### Records for processing
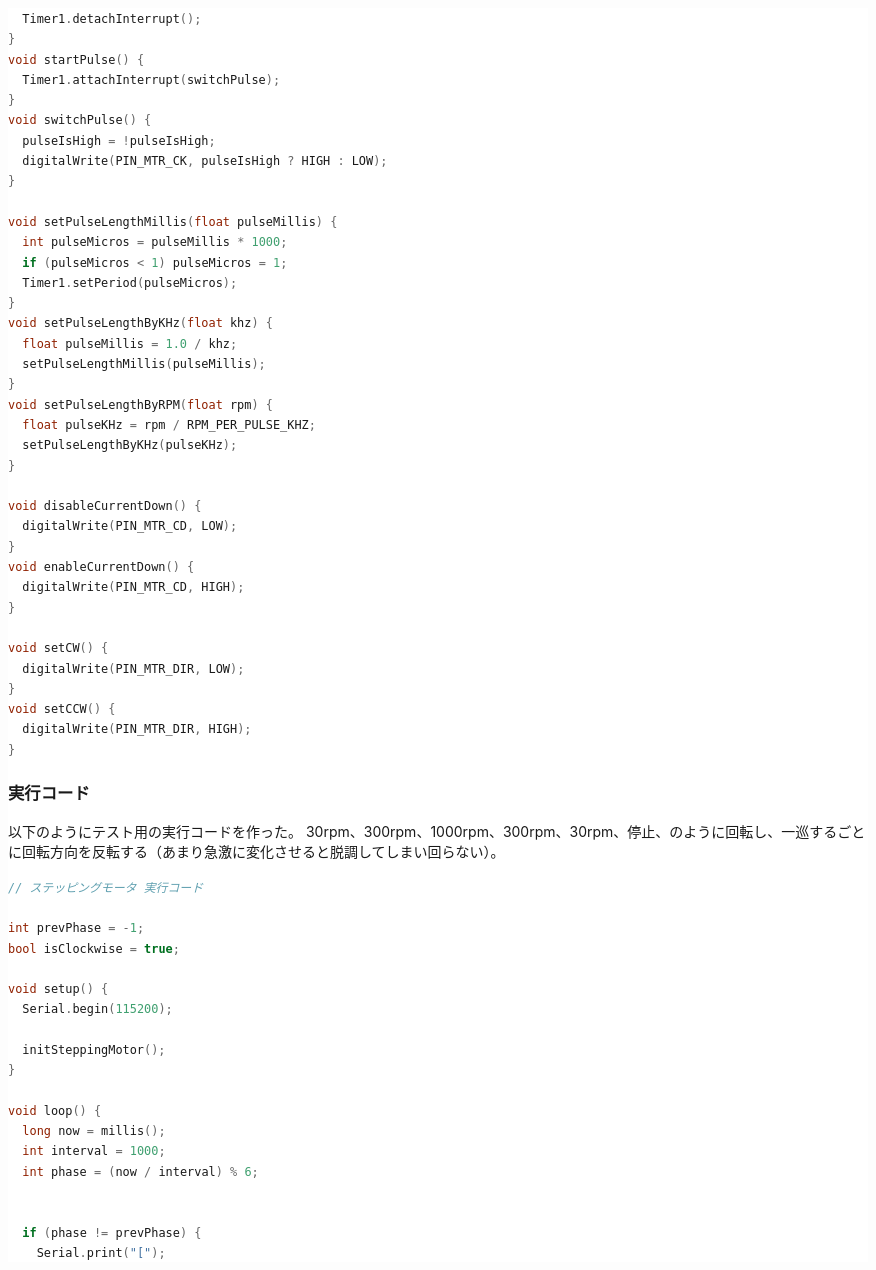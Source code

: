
 ```c
  Timer1.detachInterrupt();
}
void startPulse() {
  Timer1.attachInterrupt(switchPulse);
}
void switchPulse() {
  pulseIsHigh = !pulseIsHigh;
  digitalWrite(PIN_MTR_CK, pulseIsHigh ? HIGH : LOW);
}

void setPulseLengthMillis(float pulseMillis) {
  int pulseMicros = pulseMillis * 1000;
  if (pulseMicros < 1) pulseMicros = 1;
  Timer1.setPeriod(pulseMicros);
}
void setPulseLengthByKHz(float khz) {
  float pulseMillis = 1.0 / khz;
  setPulseLengthMillis(pulseMillis);
}
void setPulseLengthByRPM(float rpm) {
  float pulseKHz = rpm / RPM_PER_PULSE_KHZ;
  setPulseLengthByKHz(pulseKHz);
}

void disableCurrentDown() {
  digitalWrite(PIN_MTR_CD, LOW);
}
void enableCurrentDown() {
  digitalWrite(PIN_MTR_CD, HIGH);
}

void setCW() {
  digitalWrite(PIN_MTR_DIR, LOW);
}
void setCCW() {
  digitalWrite(PIN_MTR_DIR, HIGH);
}
```


### 実行コード
以下のようにテスト用の実行コードを作った。
30rpm、300rpm、1000rpm、300rpm、30rpm、停止、のように回転し、一巡するごとに回転方向を反転する（あまり急激に変化させると脱調してしまい回らない）。

```c
// ステッピングモータ 実行コード

int prevPhase = -1;
bool isClockwise = true;

void setup() {
  Serial.begin(115200);

  initSteppingMotor();
}

void loop() {
  long now = millis();
  int interval = 1000;
  int phase = (now / interval) % 6;


  if (phase != prevPhase) {
    Serial.print("[");
```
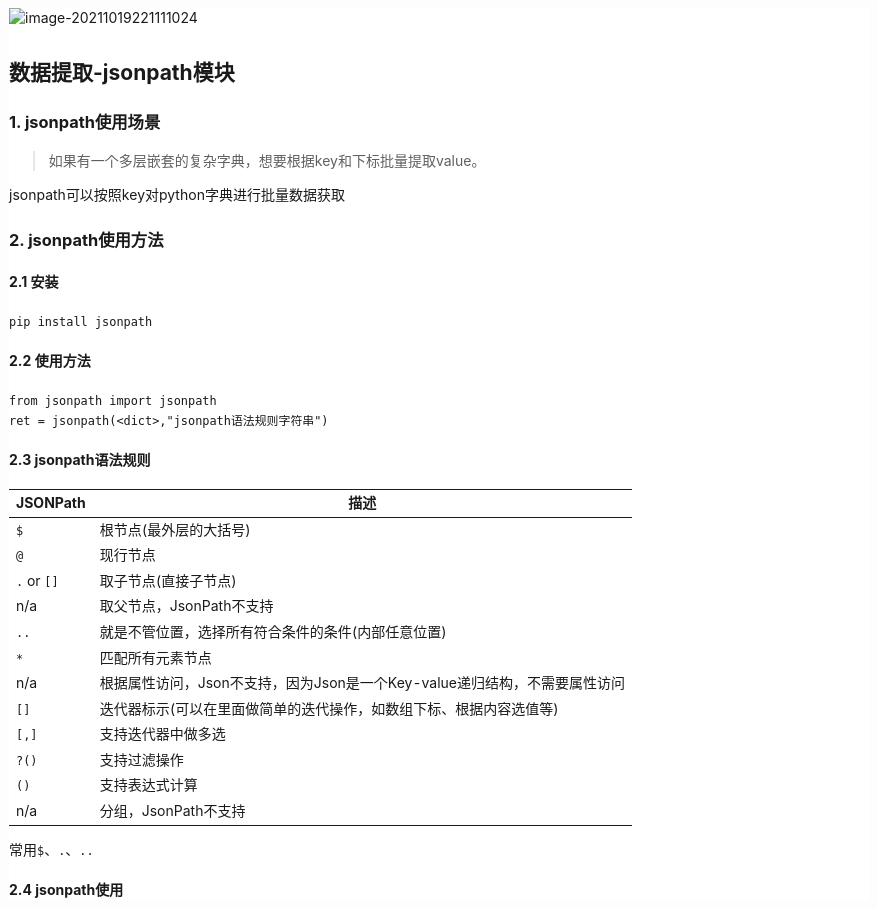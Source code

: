 ![image-20211019221111024](https://chenfuyuan-markdown-img.oss-cn-shenzhen.aliyuncs.com/20211019221112.png)

## 数据提取-jsonpath模块

### 1. jsonpath使用场景

> 如果有一个多层嵌套的复杂字典，想要根据key和下标批量提取value。

jsonpath可以按照key对python字典进行批量数据获取

### 2. jsonpath使用方法

#### 2.1 安装

```shell
pip install jsonpath
```

#### 2.2 使用方法

```
from jsonpath import jsonpath
ret = jsonpath(<dict>,"jsonpath语法规则字符串")
```

#### 2.3 jsonpath语法规则

| JSONPath        | 描述                                                         |
| --------------- | ------------------------------------------------------------ |
| ``$``           | 根节点(最外层的大括号)                                       |
| ``@``           | 现行节点                                                     |
| ``.`` or ``[]`` | 取子节点(直接子节点)                                         |
| n/a             | 取父节点，JsonPath不支持                                     |
| ``..``          | 就是不管位置，选择所有符合条件的条件(内部任意位置)           |
| ``*``           | 匹配所有元素节点                                             |
| n/a             | 根据属性访问，Json不支持，因为Json是一个Key-value递归结构，不需要属性访问 |
| ``[]``          | 迭代器标示(可以在里面做简单的迭代操作，如数组下标、根据内容选值等) |
| ``[,]``         | 支持迭代器中做多选                                           |
| ``?()``         | 支持过滤操作                                                 |
| ``()``          | 支持表达式计算                                               |
| n/a             | 分组，JsonPath不支持                                         |

常用``$``、``.``、``..``

#### 2.4 jsonpath使用

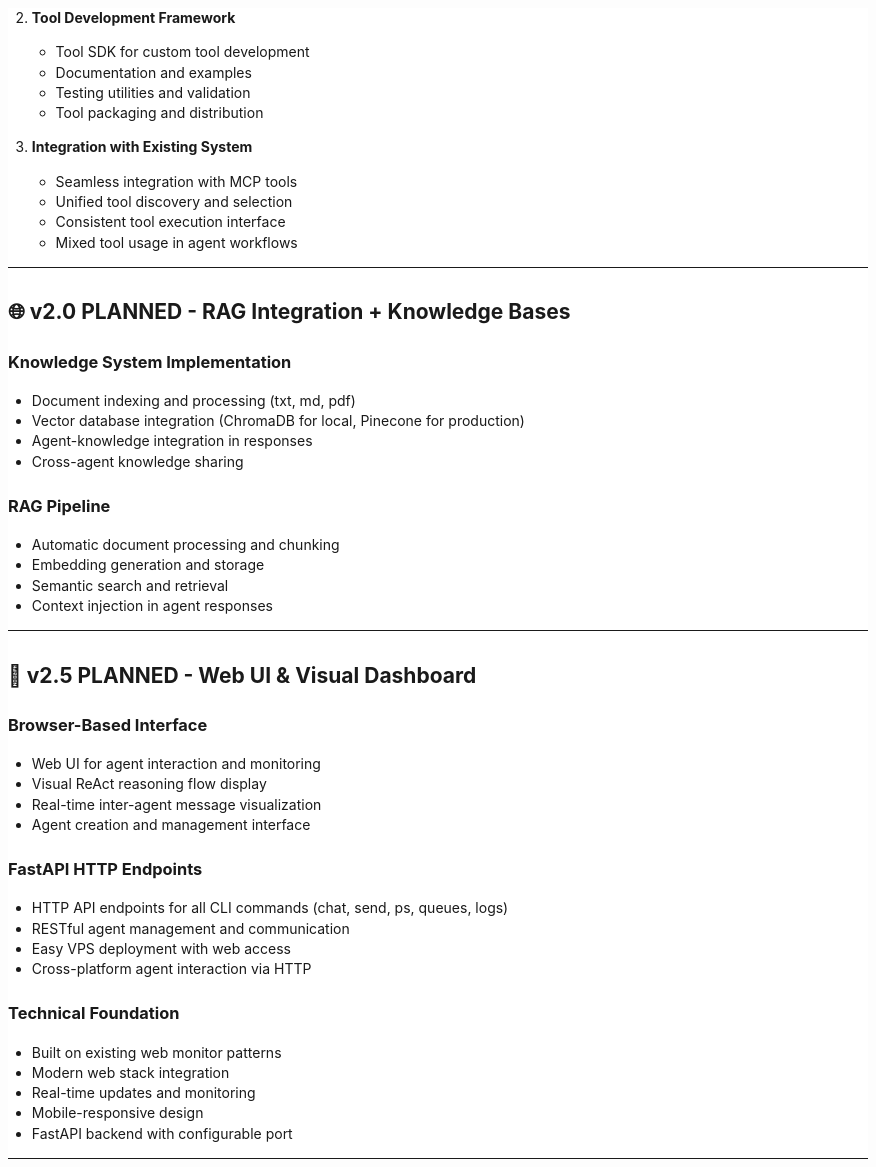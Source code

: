 2. **Tool Development Framework**
   - Tool SDK for custom tool development
   - Documentation and examples
   - Testing utilities and validation
   - Tool packaging and distribution

3. **Integration with Existing System**
   - Seamless integration with MCP tools
   - Unified tool discovery and selection
   - Consistent tool execution interface
   - Mixed tool usage in agent workflows

---

## 🌐 **v2.0 PLANNED - RAG Integration + Knowledge Bases**

### **Knowledge System Implementation**

- Document indexing and processing (txt, md, pdf)
- Vector database integration (ChromaDB for local, Pinecone for production)
- Agent-knowledge integration in responses
- Cross-agent knowledge sharing

### **RAG Pipeline**

- Automatic document processing and chunking
- Embedding generation and storage
- Semantic search and retrieval
- Context injection in agent responses

---

## 🎨 **v2.5 PLANNED - Web UI & Visual Dashboard**

### **Browser-Based Interface**

- Web UI for agent interaction and monitoring
- Visual ReAct reasoning flow display
- Real-time inter-agent message visualization
- Agent creation and management interface

### **FastAPI HTTP Endpoints**

- HTTP API endpoints for all CLI commands (chat, send, ps, queues, logs)
- RESTful agent management and communication
- Easy VPS deployment with web access
- Cross-platform agent interaction via HTTP

### **Technical Foundation**

- Built on existing web monitor patterns
- Modern web stack integration
- Real-time updates and monitoring
- Mobile-responsive design
- FastAPI backend with configurable port

---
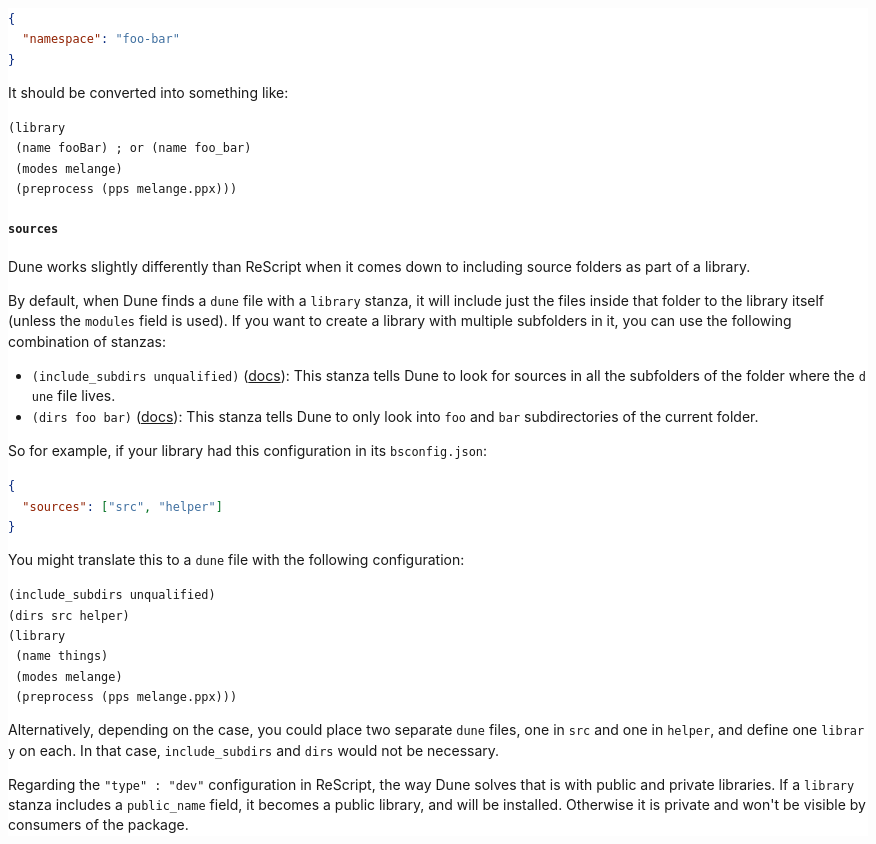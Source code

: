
 ```json
{
  "namespace": "foo-bar"
}
```

It should be converted into something like:

```dune
(library
 (name fooBar) ; or (name foo_bar)
 (modes melange)
 (preprocess (pps melange.ppx)))
```

#### `sources`

Dune works slightly differently than ReScript when it comes down to including
source folders as part of a library.

By default, when Dune finds a `dune` file with a `library` stanza, it will
include just the files inside that folder to the library itself (unless the
`modules` field is used). If you want to create a library with multiple
subfolders in it, you can use the following combination of stanzas:

- `(include_subdirs unqualified)`
  ([docs](https://dune.readthedocs.io/en/stable/reference/dune/include_subdirs.html)):
  This stanza tells Dune to look for sources in all the subfolders of the folder
  where the `dune` file lives.
- `(dirs foo bar)`
  ([docs](https://dune.readthedocs.io/en/stable/reference/dune/dirs.html)): This
  stanza tells Dune to only look into `foo` and `bar` subdirectories of the
  current folder.

So for example, if your library had this configuration in its `bsconfig.json`:

```json
{
  "sources": ["src", "helper"]
}
```

You might translate this to a `dune` file with the following configuration:

```dune
(include_subdirs unqualified)
(dirs src helper)
(library
 (name things)
 (modes melange)
 (preprocess (pps melange.ppx)))
```

Alternatively, depending on the case, you could place two separate `dune` files,
one in `src` and one in `helper`, and define one `library` on each. In that
case, `include_subdirs` and `dirs` would not be necessary.

Regarding the `"type" : "dev"` configuration in ReScript, the way Dune solves
that is with public and private libraries. If a `library` stanza includes a
`public_name` field, it becomes a public library, and will be installed.
Otherwise it is private and won't be visible by consumers of the package.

### Task details
The answer must be the full listing, word for word, with no images in it.

### Written solution
Source code

:
 ```c
  Timer1.detachInterrupt();
}
void startPulse() {
  Timer1.attachInterrupt(switchPulse);
}
void switchPulse() {
  pulseIsHigh = !pulseIsHigh;
  digitalWrite(PIN_MTR_CK, pulseIsHigh ? HIGH : LOW);
}

void setPulseLengthMillis(float pulseMillis) {
  int pulseMicros = pulseMillis * 1000;
  if (pulseMicros < 1) pulseMicros = 1;
  Timer1.setPeriod(pulseMicros);
}
void setPulseLengthByKHz(float khz) {
  float pulseMillis = 1.0 / khz;
  setPulseLengthMillis(pulseMillis);
}
void setPulseLengthByRPM(float rpm) {
  float pulseKHz = rpm / RPM_PER_PULSE_KHZ;
  setPulseLengthByKHz(pulseKHz);
}

void disableCurrentDown() {
  digitalWrite(PIN_MTR_CD, LOW);
}
void enableCurrentDown() {
  digitalWrite(PIN_MTR_CD, HIGH);
}

void setCW() {
  digitalWrite(PIN_MTR_DIR, LOW);
}
void setCCW() {
  digitalWrite(PIN_MTR_DIR, HIGH);
}
```


### 実行コード
以下のようにテスト用の実行コードを作った。
30rpm、300rpm、1000rpm、300rpm、30rpm、停止、のように回転し、一巡するごとに回転方向を反転する（あまり急激に変化させると脱調してしまい回らない）。

```c
// ステッピングモータ 実行コード

int prevPhase = -1;
bool isClockwise = true;

void setup() {
  Serial.begin(115200);

  initSteppingMotor();
}

void loop() {
  long now = millis();
  int interval = 1000;
  int phase = (now / interval) % 6;


  if (phase != prevPhase) {
    Serial.print("[");
```
Source code

: ![image-20211019221111024](https://chenfuyuan-markdown-img.oss-cn-shenzhen.aliyuncs.com/20211019221112.png)

## 数据提取-jsonpath模块

### 1. jsonpath使用场景

> 如果有一个多层嵌套的复杂字典，想要根据key和下标批量提取value。

jsonpath可以按照key对python字典进行批量数据获取

### 2. jsonpath使用方法

#### 2.1 安装

```shell
pip install jsonpath
```

#### 2.2 使用方法

```
from jsonpath import jsonpath
ret = jsonpath(<dict>,"jsonpath语法规则字符串")
```

#### 2.3 jsonpath语法规则

| JSONPath        | 描述                                                         |
| --------------- | ------------------------------------------------------------ |
| ``$``           | 根节点(最外层的大括号)                                       |
| ``@``           | 现行节点                                                     |
| ``.`` or ``[]`` | 取子节点(直接子节点)                                         |
| n/a             | 取父节点，JsonPath不支持                                     |
| ``..``          | 就是不管位置，选择所有符合条件的条件(内部任意位置)           |
| ``*``           | 匹配所有元素节点                                             |
| n/a             | 根据属性访问，Json不支持，因为Json是一个Key-value递归结构，不需要属性访问 |
| ``[]``          | 迭代器标示(可以在里面做简单的迭代操作，如数组下标、根据内容选值等) |
| ``[,]``         | 支持迭代器中做多选                                           |
| ``?()``         | 支持过滤操作                                                 |
| ``()``          | 支持表达式计算                                               |
| n/a             | 分组，JsonPath不支持                                         |

常用``$``、``.``、``..``

#### 2.4 jsonpath使用

Source code

: 2. **Tool Development Framework**
   - Tool SDK for custom tool development
   - Documentation and examples
   - Testing utilities and validation
   - Tool packaging and distribution

3. **Integration with Existing System**
   - Seamless integration with MCP tools
   - Unified tool discovery and selection
   - Consistent tool execution interface
   - Mixed tool usage in agent workflows

---

## 🌐 **v2.0 PLANNED - RAG Integration + Knowledge Bases**

### **Knowledge System Implementation**

- Document indexing and processing (txt, md, pdf)
- Vector database integration (ChromaDB for local, Pinecone for production)
- Agent-knowledge integration in responses
- Cross-agent knowledge sharing

### **RAG Pipeline**

- Automatic document processing and chunking
- Embedding generation and storage
- Semantic search and retrieval
- Context injection in agent responses

---

## 🎨 **v2.5 PLANNED - Web UI & Visual Dashboard**

### **Browser-Based Interface**

- Web UI for agent interaction and monitoring
- Visual ReAct reasoning flow display
- Real-time inter-agent message visualization
- Agent creation and management interface

### **FastAPI HTTP Endpoints**

- HTTP API endpoints for all CLI commands (chat, send, ps, queues, logs)
- RESTful agent management and communication
- Easy VPS deployment with web access
- Cross-platform agent interaction via HTTP

### **Technical Foundation**

- Built on existing web monitor patterns
- Modern web stack integration
- Real-time updates and monitoring
- Mobile-responsive design
- FastAPI backend with configurable port

---
Source code

:
 ```json
{
  "namespace": "foo-bar"
}
```

It should be converted into something like:

```dune
(library
 (name fooBar) ; or (name foo_bar)
 (modes melange)
 (preprocess (pps melange.ppx)))
```

#### `sources`

Dune works slightly differently than ReScript when it comes down to including
source folders as part of a library.

By default, when Dune finds a `dune` file with a `library` stanza, it will
include just the files inside that folder to the library itself (unless the
`modules` field is used). If you want to create a library with multiple
subfolders in it, you can use the following combination of stanzas:

- `(include_subdirs unqualified)`
  ([docs](https://dune.readthedocs.io/en/stable/reference/dune/include_subdirs.html)):
  This stanza tells Dune to look for sources in all the subfolders of the folder
  where the `dune` file lives.
- `(dirs foo bar)`
  ([docs](https://dune.readthedocs.io/en/stable/reference/dune/dirs.html)): This
  stanza tells Dune to only look into `foo` and `bar` subdirectories of the
  current folder.

So for example, if your library had this configuration in its `bsconfig.json`:

```json
{
  "sources": ["src", "helper"]
}
```

You might translate this to a `dune` file with the following configuration:

```dune
(include_subdirs unqualified)
(dirs src helper)
(library
 (name things)
 (modes melange)
 (preprocess (pps melange.ppx)))
```

Alternatively, depending on the case, you could place two separate `dune` files,
one in `src` and one in `helper`, and define one `library` on each. In that
case, `include_subdirs` and `dirs` would not be necessary.

Regarding the `"type" : "dev"` configuration in ReScript, the way Dune solves
that is with public and private libraries. If a `library` stanza includes a
`public_name` field, it becomes a public library, and will be installed.
Otherwise it is private and won't be visible by consumers of the package.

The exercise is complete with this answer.